My Boy sometimes has anxiety; it manifests as anger. I used to react to the anger and fight back with anger. We’d have a yelling match, until eventually I would subdue him because I’m the ‘boss’ and I can threaten him within an inch of his life. As you can imagine it didn’t go well.

In those moments, I’d pray to God and he would start to release his peace to me and he’d tell me to lower my voice, and release the peace I carry. Instead of isolating my son as the problem, I hold onto him tightly and speak softly to him, saying, “Anger must go when peace comes in.” The tension in his little body is released and it’s almost as if I can visually see anger get up from his body and leave. What’s left is a tranquil heart and finally my Boy is calm enough to sit down with his heart and tell me what’s troubling him.

Peace is a powerful battle strategy. The shalom of God dispels anarchy and chaos; the fight simply is over, just like the tension leaving my Boy’s body, the spirits of chaos and anarchy (anything contrary to life and love) must leave when peace is invited to come in. Not only do we invite peace, but it is something we are as we live by the Spirit.
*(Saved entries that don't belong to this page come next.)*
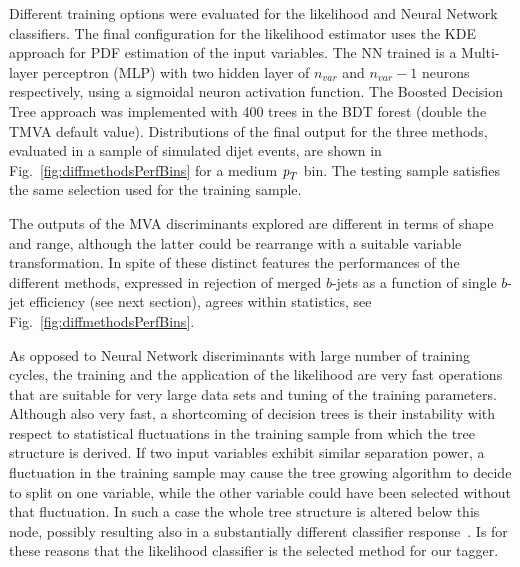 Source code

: Different training options were evaluated for the likelihood and Neural Network classifiers. The final configuration for the likelihood estimator uses the KDE approach for PDF estimation of the input variables. The NN trained is a Multi-layer perceptron (MLP) with two hidden layer of $n_{var}$ and $n_{var}-1$ neurons respectively, using a sigmoidal neuron activation function. The Boosted Decision Tree approach was implemented with 400 trees in the BDT forest (double the TMVA default value).  Distributions of the final output for the three methods, evaluated in a sample of simulated dijet events, are shown in Fig.~\ref{fig:diffmethodsPerfBins} for a medium ${\emph{p}_{T}}$ bin.  The testing sample satisfies the same selection used for the training sample.

The outputs of the MVA discriminants explored are different in terms of shape and range, although the latter could be rearrange with a suitable variable transformation.  In spite of these distinct features the performances of the different methods, expressed in rejection of merged $b$-jets as a function of single $b$-jet efficiency (see next section), agrees within statistics, see Fig.~\ref{fig:diffmethodsPerfBins}.  

As opposed to Neural Network discriminants with large number of training cycles, the training and the application of the likelihood are very fast operations that are suitable for very large data sets and tuning of the training parameters. Although also very fast, a shortcoming of decision trees is their instability with respect to statistical fluctuations in the training sample from which the tree structure is derived. If two input variables exhibit similar separation power, a fluctuation in the training sample may cause the tree growing algorithm to decide to split on one variable, while the other variable could have been selected without that fluctuation. In such a case the whole tree structure is altered below this node, possibly resulting also in a substantially different classifier response~\cite{Hocker:2007ht}. Is for these reasons that the likelihood classifier is the selected method for our tagger.

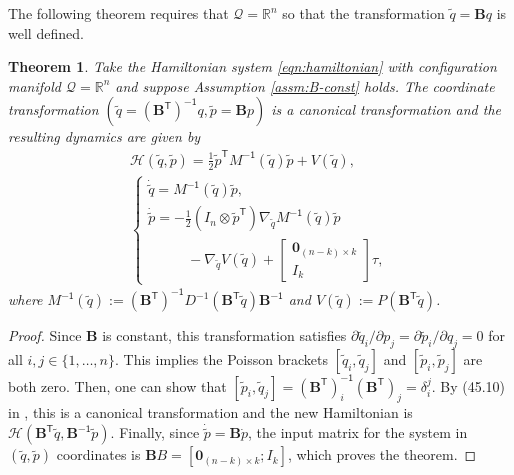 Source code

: \documentclass[journal,twoside,web, twocolumn,draftcls]{ieeecolor}
\newtheorem{thm}{Theorem}%
\newcommand*{\tpose}{^\mathsf{T}}
\newcommand*{\inv}{^\mathsf{-1}}
\newcommand*{\R}{\mathbb{R}}
\newcommand*{\Minv}{M^\mathsf{-1}}
\newcommand*{\Id}[1]{I_{#1}}
\newcommand*{\Zmat}[1]{\bm{0}_{#1}}
\newcommand*{\simpleB}{\begin{bmatrix}\Zmat{(n-k)\times k}\\ \Id{k}\end{bmatrix}}
\begin{document}
The following theorem requires that \(\mathcal{Q} = \R^n\) so that the
transformation \(\tilde{q} = \mathbf{B}q\) is well defined.

\begin{thm}\label{thm:simply-actuated}
    Take the Hamiltonian system \eqref{eqn:hamiltonian} with configuration
    manifold \(\mathcal{Q} = \R^n\) and suppose
    Assumption \ref{assm:B-const} holds.
    The coordinate transformation
    \(\left(\tilde{q} = (\mathbf{B}\tpose)\inv q, \tilde{p} = \mathbf{B}p\right)\)
    is a canonical transformation and the resulting dynamics are given by 
    \begin{gather}\label{eqn:simple-hamiltonian}
        \mathcal{H}(\tilde{q},\tilde{p}) = 
        \frac{1}{2} \tilde{p}\tpose \Minv(\tilde{q}) \tilde{p} + V(\tilde{q})
        , \\
       \begin{cases}
           \dot{\tilde{q}} = \Minv(\tilde{q})\tilde{p}
           , \\
           \dot{\tilde{p}} = -\frac{1}{2} (\Id{n} \otimes \tilde{p}\tpose)
           \nabla_{\tilde{q}} \Minv(\tilde{q}) \tilde{p} \\
           \phantom{---} - \nabla_{\tilde{q}} V(\tilde{q}) + \simpleB \tau
            ,
        \end{cases} \nonumber
    \end{gather}
    where 
    \(\Minv(\tilde{q}) := 
    (\mathbf{B}\tpose)\inv D^{-1}(\mathbf{B}\tpose \tilde{q})\mathbf{B}\inv\)
    and
    \(V(\tilde{q}) := P(\mathbf{B}\tpose \tilde{q})\).
\end{thm}
\begin{proof}
    Since \(\mathbf{B}\) is constant, this transformation satisfies
    \(\partial\tilde{q}_i/\partial p_j = \partial\tilde{p}_i/\partial q_j = 0\) for all 
    \(i,j \in \{1,\ldots,n\}\).
    This implies the Poisson brackets \([\tilde{q}_i, \tilde{q}_j]\)
    and \([\tilde{p}_i,\tilde{p}_j]\) are both zero.
    Then, one can show that
    \([\tilde{p}_i, \tilde{q}_j] = (\mathbf{B}\tpose)\inv_i (\mathbf{B}\tpose)_j
        = \delta_i^j\).
    By (45.10) in \cite{landau_mechanics}, this is a canonical transformation
    and the new Hamiltonian is
    \(\mathcal{H}(\mathbf{B}\tpose \tilde{q}, \mathbf{B}\inv \tilde{p})\).
    Finally, since \(\dot{\tilde{p}} = \mathbf{B} \dot{p}\), the input
    matrix for the system in \((\tilde{q},\tilde{p})\) coordinates is
    \(\mathbf{B}B = [\Zmat{(n-k)\times k}; \Id{k}]\), which proves the theorem.
\end{proof}
\end{document}
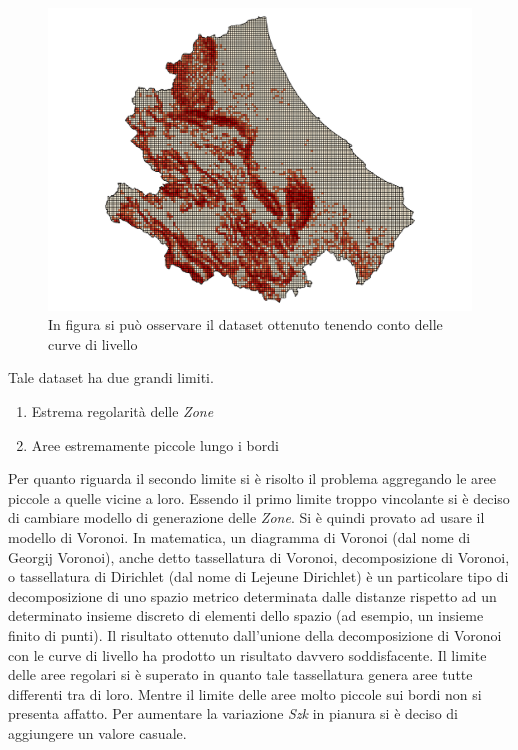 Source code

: \begin{figure}[h]
	\centering
	\includegraphics[width=1\textwidth]{images/abruzzoZKquadretto.png}
	\caption{In figura si può osservare il dataset ottenuto tenendo conto delle curve di livello}
	\label{fig:diagrammaER}
\end{figure}
Tale dataset ha due grandi limiti.
\begin{enumerate}
	\item Estrema regolarità delle \textit{Zone}
	\item Aree estremamente piccole lungo i bordi
\end{enumerate}
Per quanto riguarda il secondo limite si è risolto il problema aggregando le aree piccole a quelle vicine a loro. Essendo il primo limite troppo vincolante si è deciso di cambiare modello di generazione delle \textit{Zone}. Si è quindi provato ad usare il modello di Voronoi. In matematica, un diagramma di Voronoi (dal nome di Georgij Voronoi), anche detto tassellatura di Voronoi, decomposizione di Voronoi, o tassellatura di Dirichlet (dal nome di Lejeune Dirichlet) è un particolare tipo di decomposizione di uno spazio metrico determinata dalle distanze rispetto ad un determinato insieme discreto di elementi dello spazio (ad esempio, un insieme finito di punti). Il risultato ottenuto dall'unione della decomposizione di Voronoi con le curve di livello ha prodotto un risultato davvero soddisfacente. Il limite delle aree regolari si è superato in quanto tale tassellatura genera aree tutte differenti tra di loro. Mentre il limite delle aree molto piccole sui bordi non si presenta affatto.
Per aumentare la variazione \textit{Szk}  in pianura si è deciso di aggiungere un valore casuale.
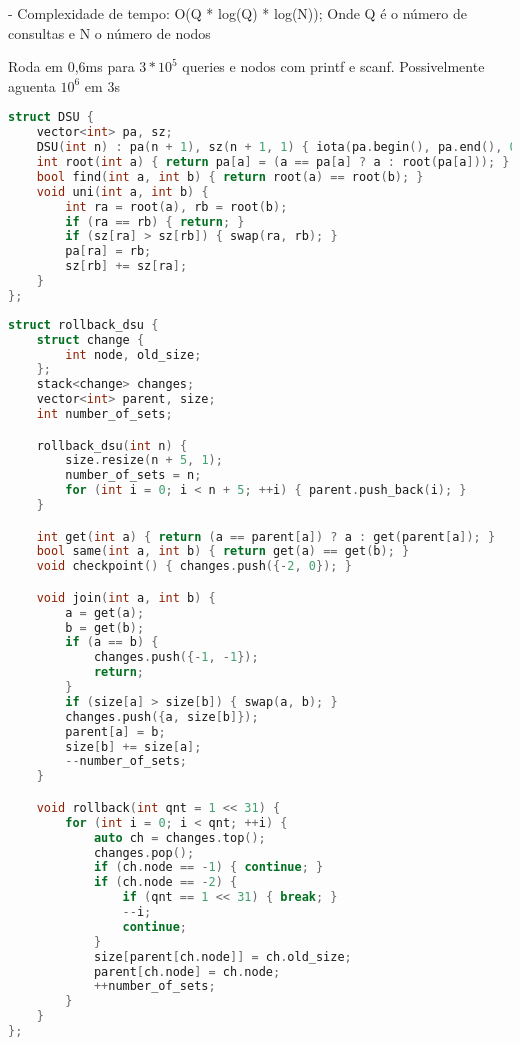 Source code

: \documentclass[11pt, a4paper, twoside]{article}
\begin{document}
- Complexidade de tempo: O(Q * log(Q) * log(N)); Onde Q é o número de consultas e N o número de nodos

Roda em 0,6ms para $3 * 10^5$ queries e nodos com printf e scanf.  
Possivelmente aguenta $10^6$ em 3s


\begin{lstlisting}[language=C++]
struct DSU {
    vector<int> pa, sz;
    DSU(int n) : pa(n + 1), sz(n + 1, 1) { iota(pa.begin(), pa.end(), 0); }
    int root(int a) { return pa[a] = (a == pa[a] ? a : root(pa[a])); }
    bool find(int a, int b) { return root(a) == root(b); }
    void uni(int a, int b) {
        int ra = root(a), rb = root(b);
        if (ra == rb) { return; }
        if (sz[ra] > sz[rb]) { swap(ra, rb); }
        pa[ra] = rb;
        sz[rb] += sz[ra];
    }
};
\end{lstlisting}

\begin{lstlisting}[language=C++]
struct rollback_dsu {
    struct change {
        int node, old_size;
    };
    stack<change> changes;
    vector<int> parent, size;
    int number_of_sets;

    rollback_dsu(int n) {
        size.resize(n + 5, 1);
        number_of_sets = n;
        for (int i = 0; i < n + 5; ++i) { parent.push_back(i); }
    }

    int get(int a) { return (a == parent[a]) ? a : get(parent[a]); }
    bool same(int a, int b) { return get(a) == get(b); }
    void checkpoint() { changes.push({-2, 0}); }

    void join(int a, int b) {
        a = get(a);
        b = get(b);
        if (a == b) {
            changes.push({-1, -1});
            return;
        }
        if (size[a] > size[b]) { swap(a, b); }
        changes.push({a, size[b]});
        parent[a] = b;
        size[b] += size[a];
        --number_of_sets;
    }

    void rollback(int qnt = 1 << 31) {
        for (int i = 0; i < qnt; ++i) {
            auto ch = changes.top();
            changes.pop();
            if (ch.node == -1) { continue; }
            if (ch.node == -2) {
                if (qnt == 1 << 31) { break; }
                --i;
                continue;
            }
            size[parent[ch.node]] = ch.old_size;
            parent[ch.node] = ch.node;
            ++number_of_sets;
        }
    }
};
\end{lstlisting}
\end{document}
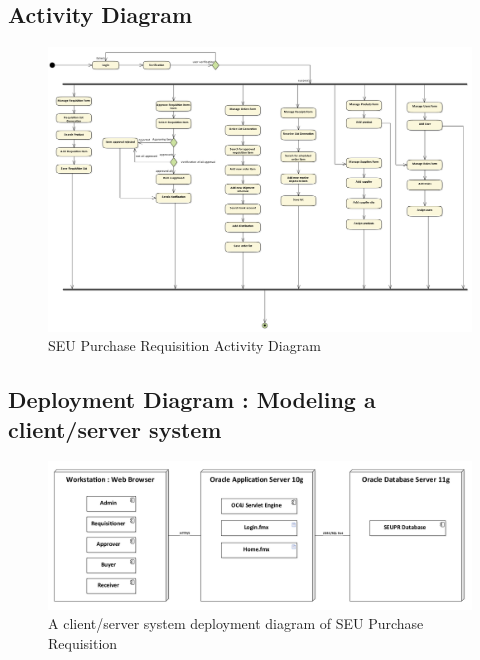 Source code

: \documentclass[12pt]{report} %
\begin{document}
\ifx
{}
\begin{landscape}
\subsection{Activity Diagram}
\begin{figure}[h]

	\begin{center}
	\includegraphics[width=1.06\textwidth]{pic/Activity/seupr_full_activity.png}
	\end{center}
	\caption{SEU Purchase Requisition Activity Diagram}
	\label{fig:activity}
\end{figure}
\thispagestyle{empty} 
\end{landscape}

\restoregeometry
\fi




\subsection{Deployment Diagram : Modeling a client/server system}

\begin{figure}[h]
	\includegraphics[width=1.1\textwidth]{pic/deployment/client_server.png}
	\caption{A client/server system deployment diagram of SEU Purchase Requisition}
	\label{fig:client_server}
\end{figure}
\end{document}

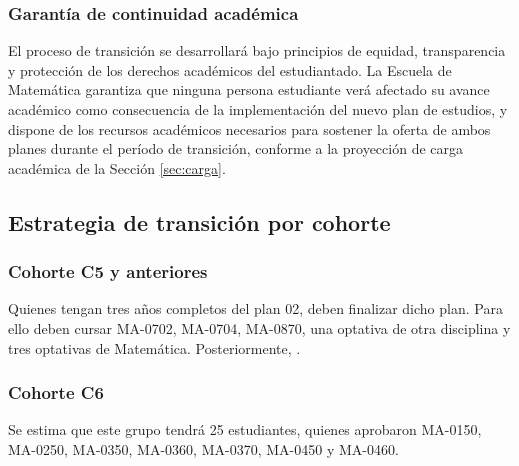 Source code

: \subsubsection{Garantía de continuidad académica}
El proceso de transición se desarrollará bajo principios de equidad, transparencia y protección de los derechos académicos del estudiantado. La Escuela de Matemática garantiza que ninguna persona estudiante verá afectado su avance académico como consecuencia de la implementación del nuevo plan de estudios, y dispone de los recursos académicos necesarios para sostener la oferta de ambos planes durante el período de transición, conforme a la proyección de carga académica de la Sección \ref{sec:carga}.
\subsection{Estrategia de transición por cohorte}
\label{sec:cohortes}

\subsubsection{Cohorte C5 y anteriores}
Quienes tengan tres años completos del plan 02, deben finalizar dicho plan. Para ello deben cursar MA-0702, MA-0704, MA-0870, una optativa de otra disciplina y tres optativas de Matemática. Posteriormente, .

\subsubsection{Cohorte C6}
Se estima que este grupo tendrá 25 estudiantes, quienes aprobaron MA-0150, MA-0250, MA-0350, MA-0360, MA-0370, MA-0450 y MA-0460.

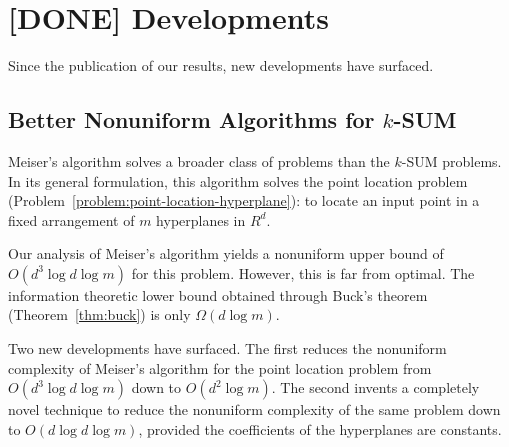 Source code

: \chapter{[DONE] Developments}\label{chapter:developments}

Since the publication of our results, new developments have surfaced.

\section{Better Nonuniform Algorithms for \(k\)-SUM}

Meiser's algorithm solves a broader class of problems than the \(k\)-SUM
problems. In its general formulation, this algorithm solves
the point location problem (Problem~\ref{problem:point-location-hyperplane}):
to locate an input point in a fixed arrangement of $m$ hyperplanes in $R^d$.

Our analysis of Meiser's algorithm yields a nonuniform upper bound of \(O(d^3 \log
d \log m)\) for this problem. However, this is far from optimal.
The information theoretic lower bound obtained through
Buck's theorem (Theorem~\ref{thm:buck}) is only \(\Omega(d \log m)\).






Two new developments have surfaced.
%
The first reduces the nonuniform complexity of Meiser's algorithm for the point
location problem from
\(O(d^3 \log d \log m)\) down to \(O(d^2 \log m)\).
%
The second invents a completely novel technique to reduce the nonuniform
complexity of the same problem down to \(O(d \log d \log m)\), provided the
coefficients of the hyperplanes are constants.

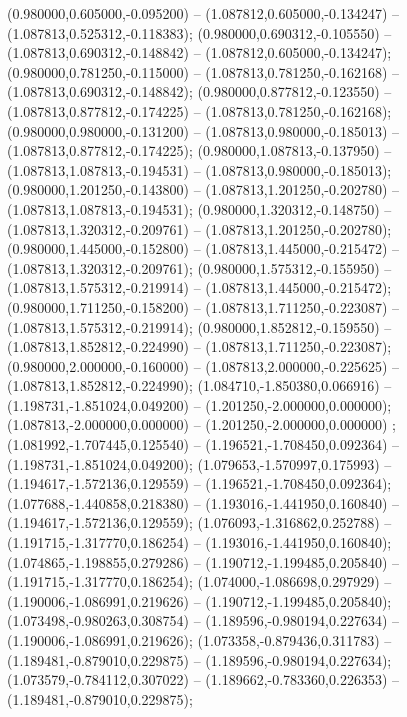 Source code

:  (0.980000,0.605000,-0.095200) -- (1.087812,0.605000,-0.134247) -- (1.087813,0.525312,-0.118383);
 (0.980000,0.690312,-0.105550) -- (1.087813,0.690312,-0.148842) -- (1.087812,0.605000,-0.134247);
 (0.980000,0.781250,-0.115000) -- (1.087813,0.781250,-0.162168) -- (1.087813,0.690312,-0.148842);
 (0.980000,0.877812,-0.123550) -- (1.087813,0.877812,-0.174225) -- (1.087813,0.781250,-0.162168);
 (0.980000,0.980000,-0.131200) -- (1.087813,0.980000,-0.185013) -- (1.087813,0.877812,-0.174225);
 (0.980000,1.087813,-0.137950) -- (1.087813,1.087813,-0.194531) -- (1.087813,0.980000,-0.185013);
 (0.980000,1.201250,-0.143800) -- (1.087813,1.201250,-0.202780) -- (1.087813,1.087813,-0.194531);
 (0.980000,1.320312,-0.148750) -- (1.087813,1.320312,-0.209761) -- (1.087813,1.201250,-0.202780);
 (0.980000,1.445000,-0.152800) -- (1.087813,1.445000,-0.215472) -- (1.087813,1.320312,-0.209761);
 (0.980000,1.575312,-0.155950) -- (1.087813,1.575312,-0.219914) -- (1.087813,1.445000,-0.215472);
 (0.980000,1.711250,-0.158200) -- (1.087813,1.711250,-0.223087) -- (1.087813,1.575312,-0.219914);
 (0.980000,1.852812,-0.159550) -- (1.087813,1.852812,-0.224990) -- (1.087813,1.711250,-0.223087);
 (0.980000,2.000000,-0.160000) -- (1.087813,2.000000,-0.225625) -- (1.087813,1.852812,-0.224990);
 (1.084710,-1.850380,0.066916) -- (1.198731,-1.851024,0.049200) -- (1.201250,-2.000000,0.000000);
 (1.087813,-2.000000,0.000000) -- (1.201250,-2.000000,0.000000) ;
 (1.081992,-1.707445,0.125540) -- (1.196521,-1.708450,0.092364) -- (1.198731,-1.851024,0.049200);
 (1.079653,-1.570997,0.175993) -- (1.194617,-1.572136,0.129559) -- (1.196521,-1.708450,0.092364);
 (1.077688,-1.440858,0.218380) -- (1.193016,-1.441950,0.160840) -- (1.194617,-1.572136,0.129559);
 (1.076093,-1.316862,0.252788) -- (1.191715,-1.317770,0.186254) -- (1.193016,-1.441950,0.160840);
 (1.074865,-1.198855,0.279286) -- (1.190712,-1.199485,0.205840) -- (1.191715,-1.317770,0.186254);
 (1.074000,-1.086698,0.297929) -- (1.190006,-1.086991,0.219626) -- (1.190712,-1.199485,0.205840);
 (1.073498,-0.980263,0.308754) -- (1.189596,-0.980194,0.227634) -- (1.190006,-1.086991,0.219626);
 (1.073358,-0.879436,0.311783) -- (1.189481,-0.879010,0.229875) -- (1.189596,-0.980194,0.227634);
 (1.073579,-0.784112,0.307022) -- (1.189662,-0.783360,0.226353) -- (1.189481,-0.879010,0.229875);
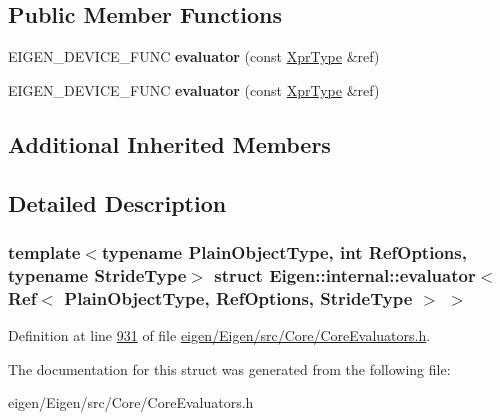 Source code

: \subsection*{Public Member Functions}
\begin{DoxyCompactItemize}
\item 
\mbox{\label{struct_eigen_1_1internal_1_1evaluator_3_01_ref_3_01_plain_object_type_00_01_ref_options_00_01_stride_type_01_4_01_4_aa40eaa3e61a3df553e893fcf4bc0c837}} 
E\+I\+G\+E\+N\+\_\+\+D\+E\+V\+I\+C\+E\+\_\+\+F\+U\+NC {\bfseries evaluator} (const \hyperlink{group___core___module_class_eigen_1_1_ref}{Xpr\+Type} \&ref)
\item 
\mbox{\label{struct_eigen_1_1internal_1_1evaluator_3_01_ref_3_01_plain_object_type_00_01_ref_options_00_01_stride_type_01_4_01_4_aa40eaa3e61a3df553e893fcf4bc0c837}} 
E\+I\+G\+E\+N\+\_\+\+D\+E\+V\+I\+C\+E\+\_\+\+F\+U\+NC {\bfseries evaluator} (const \hyperlink{group___core___module_class_eigen_1_1_ref}{Xpr\+Type} \&ref)
\end{DoxyCompactItemize}
\subsection*{Additional Inherited Members}


\subsection{Detailed Description}
\subsubsection*{template$<$typename Plain\+Object\+Type, int Ref\+Options, typename Stride\+Type$>$\newline
struct Eigen\+::internal\+::evaluator$<$ Ref$<$ Plain\+Object\+Type, Ref\+Options, Stride\+Type $>$ $>$}



Definition at line \hyperlink{eigen_2_eigen_2src_2_core_2_core_evaluators_8h_source_l00931}{931} of file \hyperlink{eigen_2_eigen_2src_2_core_2_core_evaluators_8h_source}{eigen/\+Eigen/src/\+Core/\+Core\+Evaluators.\+h}.



The documentation for this struct was generated from the following file\+:\begin{DoxyCompactItemize}
\item 
eigen/\+Eigen/src/\+Core/\+Core\+Evaluators.\+h\end{DoxyCompactItemize}
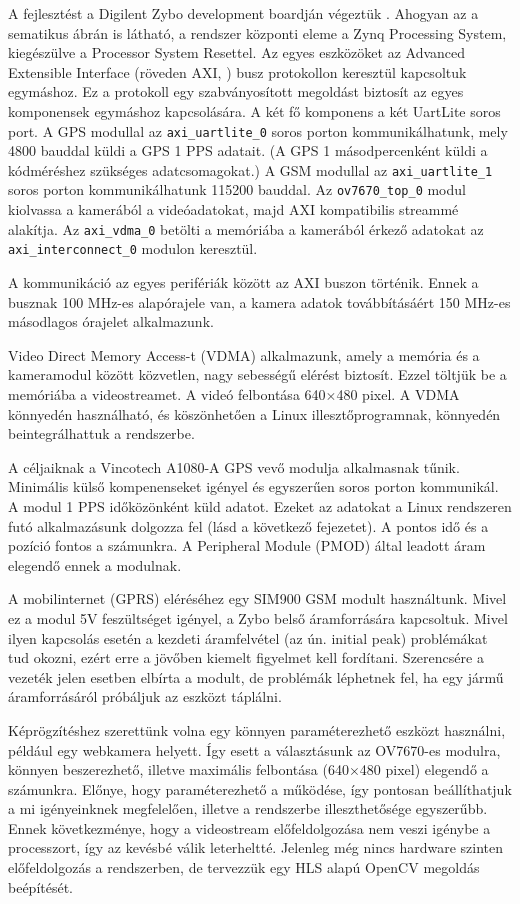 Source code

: \documentclass[a4paper,12pt]{report}
\begin{document}
A fejlesztést a Digilent Zybo development boardján végeztük \cite{zybo}. Ahogyan az a sematikus ábrán is látható, a rendszer központi eleme a Zynq Processing System, kiegészülve a Processor System Resettel. Az egyes eszközöket az Advanced Extensible Interface (röveden AXI, \cite{xilinx1999reference}) busz protokollon keresztül kapcsoltuk egymáshoz. Ez a protokoll egy szabványosított megoldást biztosít az egyes komponensek egymáshoz kapcsolására. A két fő komponens a két UartLite soros port. A GPS modullal az \texttt{axi\_uartlite\_0} soros porton kommunikálhatunk, mely 4800 bauddal küldi a GPS 1 PPS adatait. (A GPS 1 másodpercenként küldi a kódméréshez szükséges adatcsomagokat.) A GSM modullal az \texttt{axi\_uartlite\_1} soros porton kommunikálhatunk 115200 bauddal. Az \texttt{ov7670\_top\_0} modul kiolvassa a kamerából a videóadatokat, majd AXI kompatibilis streammé alakítja. Az \texttt{axi\_vdma\_0} betölti a memóriába a kamerából érkező adatokat az \texttt{axi\_interconnect\_0} modulon keresztül.

A kommunikáció az egyes perifériák között az AXI buszon történik. Ennek a busznak 100 MHz-es alapórajele van, a kamera adatok továbbításáért 150 MHz-es másodlagos órajelet alkalmazunk.

Video Direct Memory Access-t (VDMA) alkalmazunk, amely a memória és a kameramodul között közvetlen, nagy sebességű elérést biztosít. Ezzel töltjük be a memóriába a videostreamet. A videó felbontása 640$\times$480 pixel. A VDMA könnyedén használható, és köszönhetően a Linux illesztőprogramnak, könnyedén beintegrálhattuk a rendszerbe.

A céljaiknak a Vincotech A1080-A GPS vevő modulja alkalmasnak tűnik. Minimális külső kompenenseket igényel és egyszerűen soros porton kommunikál. A modul 1 PPS időközönként küld adatot. Ezeket az adatokat a Linux rendszeren futó alkalmazásunk dolgozza fel (lásd a következő fejezetet). A pontos idő és a pozíció fontos a számunkra. A Peripheral Module (PMOD) által leadott áram elegendő ennek a modulnak.

A mobilinternet (GPRS) eléréséhez egy SIM900 GSM modult használtunk. Mivel ez a modul 5V feszültséget igényel, a Zybo belső áramforrására kapcsoltuk. Mivel ilyen kapcsolás esetén a kezdeti áramfelvétel (az ún. initial peak) problémákat tud okozni, ezért erre a jövőben kiemelt figyelmet kell fordítani. Szerencsére a vezeték jelen esetben elbírta a modult, de problémák léphetnek fel, ha egy jármű áramforrásáról próbáljuk az eszközt táplálni.

Képrögzítéshez szerettünk volna egy könnyen paraméterezhető eszközt használni, például egy webkamera helyett. Így esett a választásunk az OV7670-es modulra, könnyen beszerezhető, illetve maximális felbontása (640$\times$480 pixel) elegendő a számunkra. Előnye, hogy paraméterezhető a működése, így pontosan beállíthatjuk a mi igényeinknek megfelelően, illetve a rendszerbe illeszthetősége egyszerűbb. Ennek következménye, hogy a videostream előfeldolgozása nem veszi igénybe a processzort, így az kevésbé válik leterheltté. Jelenleg még nincs hardware szinten előfeldolgozás a rendszerben, de tervezzük egy HLS alapú OpenCV megoldás beépítését.
\end{document}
Jesus was a peaceful man; some have taken that to mean he was meek and weak. Not so at all. Peace is a state of being, of living in tranquility. It is internal but it is evident externally. You can’t pick a fight with a man of peace, he or she won’t engage. A woman of peace is not troubled. Proverbs 31 says she can laugh at the days to come because she has no worry for her family. Isn’t that a marvellous picture of peace? It doesn’t mean circumstances are forever pleasant but a man or woman of peace rests above circumstance, sitting down with their own heart with tranquility and contentment.

True peace, the shalom of God, only comes by the Spirit. It’s not as the world gives peace, which is circumstantial, therefore fickle. Peace by the Spirit is a fruit of a mind that rests on the Father (Isaiah 26:3). Amen to that!